Manufacturing, agriculture, and services are all up. Investment
is up, although it's mostly domestic and mostly telcoms. But foreign
investment - or rather, the lack of foreign investment - remains
a dilemma. While soft sector inflows are helping prop up the economy,
traditional direct investment has plummeted, with Ecozone investment
less than half of what it was last year.
There are other reasons for concern. Manufacturing
output has actually contracted around two percent, although value
is up over 11 percent due to higher costs. While exports had shown
signs of bottoming out prior to the September 11 assault on New
York and Washington, there is now almost certainly more pain to
come. Meanwhile, luxury hotel occupancy has plunged, and with international
news reports hammering on the Abu Sayyaf connection to terrorist
leader Osama bin Laden, the Philippines anemic tourism sector is
taking another hit it is ill prepared to endure.
The Philippines, of course, is a very small slice of
the pain. The World Bank has trimmed China's forecast economic growth
to 6.5 percent for next year from 7.0 percent, raising the specter
of growing unemployment, bankruptcies, and labor unrest in Asia's
fastest-growing economy. Meanwhile the International Monetary Fund
said before the September 11 tragedy that world economic growth
would be 2.6 percent, just a tenth of a point shy of the mark most
economists view as a global recession.
And since September 11, most analysts and economists
argue that if the world wasn't already in a recession, it is now.
For many, that conclusion seems painfully obvious.
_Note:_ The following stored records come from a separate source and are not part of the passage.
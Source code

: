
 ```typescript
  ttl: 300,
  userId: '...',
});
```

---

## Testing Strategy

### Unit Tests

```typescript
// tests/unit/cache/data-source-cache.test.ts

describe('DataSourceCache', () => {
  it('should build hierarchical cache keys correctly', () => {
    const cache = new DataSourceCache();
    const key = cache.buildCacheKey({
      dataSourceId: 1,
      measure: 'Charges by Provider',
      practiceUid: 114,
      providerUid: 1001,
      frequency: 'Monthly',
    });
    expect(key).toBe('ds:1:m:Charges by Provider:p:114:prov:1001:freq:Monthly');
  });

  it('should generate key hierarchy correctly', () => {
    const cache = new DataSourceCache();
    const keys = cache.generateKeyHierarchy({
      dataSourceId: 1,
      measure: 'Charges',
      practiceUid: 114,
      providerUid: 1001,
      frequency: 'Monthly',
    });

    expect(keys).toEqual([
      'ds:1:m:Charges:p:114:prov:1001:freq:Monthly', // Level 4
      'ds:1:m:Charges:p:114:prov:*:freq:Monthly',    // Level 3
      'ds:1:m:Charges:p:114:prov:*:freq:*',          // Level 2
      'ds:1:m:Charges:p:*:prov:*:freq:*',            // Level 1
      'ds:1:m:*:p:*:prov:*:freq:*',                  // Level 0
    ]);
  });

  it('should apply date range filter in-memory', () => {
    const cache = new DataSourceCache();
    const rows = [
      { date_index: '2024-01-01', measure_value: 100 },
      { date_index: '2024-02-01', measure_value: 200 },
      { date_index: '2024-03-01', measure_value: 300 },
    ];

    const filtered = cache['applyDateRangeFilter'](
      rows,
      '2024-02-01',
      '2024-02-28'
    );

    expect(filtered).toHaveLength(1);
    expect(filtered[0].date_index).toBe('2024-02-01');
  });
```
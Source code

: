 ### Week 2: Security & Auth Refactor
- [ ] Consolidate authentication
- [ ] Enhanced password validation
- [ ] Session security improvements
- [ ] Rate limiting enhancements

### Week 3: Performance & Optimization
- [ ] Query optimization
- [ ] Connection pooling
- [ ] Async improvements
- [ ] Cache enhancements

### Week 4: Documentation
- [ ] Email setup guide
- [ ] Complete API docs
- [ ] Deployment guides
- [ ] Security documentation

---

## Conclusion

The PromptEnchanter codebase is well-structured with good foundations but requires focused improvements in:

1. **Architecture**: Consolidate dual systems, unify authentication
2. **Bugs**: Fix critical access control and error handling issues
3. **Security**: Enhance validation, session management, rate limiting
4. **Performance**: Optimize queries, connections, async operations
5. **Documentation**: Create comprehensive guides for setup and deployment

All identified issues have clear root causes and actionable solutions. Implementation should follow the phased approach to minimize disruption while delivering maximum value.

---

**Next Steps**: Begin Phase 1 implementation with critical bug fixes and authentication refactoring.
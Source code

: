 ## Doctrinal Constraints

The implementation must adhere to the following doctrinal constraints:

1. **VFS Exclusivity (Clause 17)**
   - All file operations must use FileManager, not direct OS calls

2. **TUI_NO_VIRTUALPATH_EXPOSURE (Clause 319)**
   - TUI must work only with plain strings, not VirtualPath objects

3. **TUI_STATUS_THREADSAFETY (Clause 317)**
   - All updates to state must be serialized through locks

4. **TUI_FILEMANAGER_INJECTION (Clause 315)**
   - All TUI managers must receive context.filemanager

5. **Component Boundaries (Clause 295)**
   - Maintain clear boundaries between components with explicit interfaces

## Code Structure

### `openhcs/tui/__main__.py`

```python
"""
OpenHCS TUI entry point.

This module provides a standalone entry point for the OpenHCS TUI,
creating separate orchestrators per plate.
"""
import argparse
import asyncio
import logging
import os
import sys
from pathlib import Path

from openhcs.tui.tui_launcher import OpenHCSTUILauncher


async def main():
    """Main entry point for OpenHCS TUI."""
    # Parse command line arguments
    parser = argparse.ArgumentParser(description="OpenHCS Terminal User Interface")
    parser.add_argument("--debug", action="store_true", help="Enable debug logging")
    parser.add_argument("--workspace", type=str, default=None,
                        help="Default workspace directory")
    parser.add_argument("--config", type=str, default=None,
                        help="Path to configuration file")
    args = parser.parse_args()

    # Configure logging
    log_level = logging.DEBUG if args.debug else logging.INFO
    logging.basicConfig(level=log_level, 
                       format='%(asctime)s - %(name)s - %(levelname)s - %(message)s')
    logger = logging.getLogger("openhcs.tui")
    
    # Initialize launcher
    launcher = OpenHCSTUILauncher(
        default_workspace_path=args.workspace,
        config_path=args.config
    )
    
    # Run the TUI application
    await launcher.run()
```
U.S. consumers
- the world's principal consumption engine - have suddenly and understandably
closed their wallets. For the few that still have them open, increased
security and fewer international flights have thrown tightly wound
supply chains out of harmony, disrupting supply.
Given these circumstances, is the bottom still far
off? Or are things so bad that despite - or perhaps because of -
the gloom, the bottom is pretty much here? And if it is, is it too
soon to reasonably guess about the future, and recovery?
In fact, no, it's not too early. Take for instance
the Hong Kong and Shanghai Banking Corporation's (HSBC) September
global report, not surprisingly titled, "Attack on America."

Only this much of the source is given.